Tobias thought of witnessing three real-life angels in front of him and snorted. “I think I know what you mean.”

“Oh? Having a crisis of self, are we?”

“Not really a crisis. Just, like you said, had a few things happen that make me question what I thought I knew about the world.”

“That is healthy, at least if you ask me. The day you stop questioning things is the day you really begin to die. Now tell me, Tobias, do these ‘few things’ have to do with a certain quiet man probably still curled up in my library?”

“More than you know.”

“Oh, now that’s interesting phrasing. Does this go beyond the ‘miracle’ of love?”

“You’ll have to get me pretty drunk to start talking about that sort of thing, Vivian.”

“So many secrets,” she sighed. “Ah well, that just gives me an excuse to drag out my collection of wine and whiskey. James was a great collector of both, right along with those weapons he practically drooled over. Honestly, if it wasn’t for how attentive he could be, I might have been jealous of those things. Can you imagine, being jealous of a sword?”

Tobias chuckled, turning to her. “I think on some level that’s why he loved you so much. You were probably his favorite weapon.”

Vivian looked thoughtful. “I was referred to as a ‘battleaxe’ more than once. It was, of course, meant as an insult, but I always rather liked it as a title. I never thought of it like that, but that is very much like James. Not that he would have thought it himself, the man was brilliant and yet dense in so many ways.”

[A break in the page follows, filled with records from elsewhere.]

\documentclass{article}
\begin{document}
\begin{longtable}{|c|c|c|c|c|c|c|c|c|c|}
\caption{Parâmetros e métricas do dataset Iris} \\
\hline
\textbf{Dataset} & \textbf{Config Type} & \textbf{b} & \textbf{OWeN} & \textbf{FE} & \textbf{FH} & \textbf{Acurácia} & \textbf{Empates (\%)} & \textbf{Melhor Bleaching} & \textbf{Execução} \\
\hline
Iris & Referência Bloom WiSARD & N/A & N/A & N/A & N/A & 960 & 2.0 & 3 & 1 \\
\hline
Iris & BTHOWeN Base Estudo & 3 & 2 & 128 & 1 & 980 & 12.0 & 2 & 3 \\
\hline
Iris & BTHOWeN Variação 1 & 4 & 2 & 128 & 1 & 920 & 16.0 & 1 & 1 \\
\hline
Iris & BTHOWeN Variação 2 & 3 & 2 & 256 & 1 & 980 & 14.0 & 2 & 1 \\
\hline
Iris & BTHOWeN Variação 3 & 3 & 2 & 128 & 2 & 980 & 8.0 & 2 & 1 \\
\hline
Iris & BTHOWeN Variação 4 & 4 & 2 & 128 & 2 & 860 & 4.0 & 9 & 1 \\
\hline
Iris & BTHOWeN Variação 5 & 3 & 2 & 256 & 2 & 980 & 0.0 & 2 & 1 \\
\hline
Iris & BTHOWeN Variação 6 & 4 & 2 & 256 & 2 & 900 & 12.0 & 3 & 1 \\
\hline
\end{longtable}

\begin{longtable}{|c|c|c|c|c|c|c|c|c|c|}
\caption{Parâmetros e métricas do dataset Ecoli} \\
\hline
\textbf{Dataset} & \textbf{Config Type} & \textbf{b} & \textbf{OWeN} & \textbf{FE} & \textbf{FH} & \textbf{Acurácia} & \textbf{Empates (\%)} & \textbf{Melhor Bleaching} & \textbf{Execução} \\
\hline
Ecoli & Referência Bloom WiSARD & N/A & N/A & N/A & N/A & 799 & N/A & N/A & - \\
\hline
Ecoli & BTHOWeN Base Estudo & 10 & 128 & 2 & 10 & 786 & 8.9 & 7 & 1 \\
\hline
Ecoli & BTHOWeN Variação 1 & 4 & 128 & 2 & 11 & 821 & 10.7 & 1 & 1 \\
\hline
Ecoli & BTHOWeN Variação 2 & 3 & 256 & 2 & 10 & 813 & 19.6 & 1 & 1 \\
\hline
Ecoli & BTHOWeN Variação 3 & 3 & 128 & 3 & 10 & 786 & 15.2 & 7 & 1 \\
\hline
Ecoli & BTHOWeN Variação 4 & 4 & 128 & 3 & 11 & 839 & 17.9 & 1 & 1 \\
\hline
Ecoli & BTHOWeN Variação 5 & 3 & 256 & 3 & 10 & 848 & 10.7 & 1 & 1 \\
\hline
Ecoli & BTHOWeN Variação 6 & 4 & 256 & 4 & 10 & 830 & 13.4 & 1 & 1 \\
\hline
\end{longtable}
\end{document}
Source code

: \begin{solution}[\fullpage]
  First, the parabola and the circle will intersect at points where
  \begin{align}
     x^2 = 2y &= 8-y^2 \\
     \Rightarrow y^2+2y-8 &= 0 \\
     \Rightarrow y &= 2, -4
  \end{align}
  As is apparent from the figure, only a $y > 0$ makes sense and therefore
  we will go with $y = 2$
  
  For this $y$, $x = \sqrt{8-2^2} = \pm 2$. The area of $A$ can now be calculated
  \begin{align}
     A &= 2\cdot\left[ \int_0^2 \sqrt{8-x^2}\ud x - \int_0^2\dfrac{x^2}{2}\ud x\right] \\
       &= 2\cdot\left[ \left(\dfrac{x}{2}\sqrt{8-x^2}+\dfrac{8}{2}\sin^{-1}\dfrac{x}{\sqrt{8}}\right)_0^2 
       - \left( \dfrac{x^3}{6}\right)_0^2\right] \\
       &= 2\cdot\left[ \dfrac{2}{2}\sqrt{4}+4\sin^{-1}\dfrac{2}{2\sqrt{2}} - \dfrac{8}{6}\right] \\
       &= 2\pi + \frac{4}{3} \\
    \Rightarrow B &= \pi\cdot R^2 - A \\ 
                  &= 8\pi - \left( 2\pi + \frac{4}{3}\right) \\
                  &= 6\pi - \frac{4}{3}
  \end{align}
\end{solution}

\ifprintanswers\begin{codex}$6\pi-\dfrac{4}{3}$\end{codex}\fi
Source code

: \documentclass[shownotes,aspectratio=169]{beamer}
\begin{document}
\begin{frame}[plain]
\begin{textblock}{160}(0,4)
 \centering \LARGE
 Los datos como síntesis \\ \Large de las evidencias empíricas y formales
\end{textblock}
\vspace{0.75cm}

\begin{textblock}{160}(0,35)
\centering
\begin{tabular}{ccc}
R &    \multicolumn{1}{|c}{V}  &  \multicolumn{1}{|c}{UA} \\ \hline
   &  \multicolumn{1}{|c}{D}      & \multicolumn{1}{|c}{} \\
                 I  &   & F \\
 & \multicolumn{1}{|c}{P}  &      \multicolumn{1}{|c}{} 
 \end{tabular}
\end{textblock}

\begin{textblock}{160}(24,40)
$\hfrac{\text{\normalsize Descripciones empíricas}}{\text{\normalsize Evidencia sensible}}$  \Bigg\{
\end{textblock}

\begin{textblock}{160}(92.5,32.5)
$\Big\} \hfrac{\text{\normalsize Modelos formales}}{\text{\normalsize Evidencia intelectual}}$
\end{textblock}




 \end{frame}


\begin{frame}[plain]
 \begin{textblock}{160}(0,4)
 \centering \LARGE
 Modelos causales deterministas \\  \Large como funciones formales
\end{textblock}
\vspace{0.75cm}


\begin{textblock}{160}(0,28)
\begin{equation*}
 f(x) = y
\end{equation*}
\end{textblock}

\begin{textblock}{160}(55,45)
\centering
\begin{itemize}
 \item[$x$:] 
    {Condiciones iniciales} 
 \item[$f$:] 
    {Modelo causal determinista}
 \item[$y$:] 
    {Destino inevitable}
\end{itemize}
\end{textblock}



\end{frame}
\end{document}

“I think that’s referred to as ‘being a guy,’ Vivian.”

Her laugh was throaty and she slipped around a display to wrap her arm around one of his. “It’s always nice to find someone as self-aware about their own. Now tell me, how are you about picking out clothing?”

Tobias felt himself being pulled along by her surprising strength, shaking his head. “I’m afraid you’ve got the wrong man for the job.”

“And here I was hoping that the way you dressed was simply a matter of practicality. A good thing you have me around, then. Come, I have a few places you must see, and we can look into getting you something other than denim and cotton.”

Tobias winced. “Maybe we can renegotiate talking about my sex life instead?”

Vivian laughed as she dragged him behind her. “Come now, Tobias, do you really think they aren’t one and the same? By the time I’m through with you, Azrael won’t be able to wait to pull you back out of them.”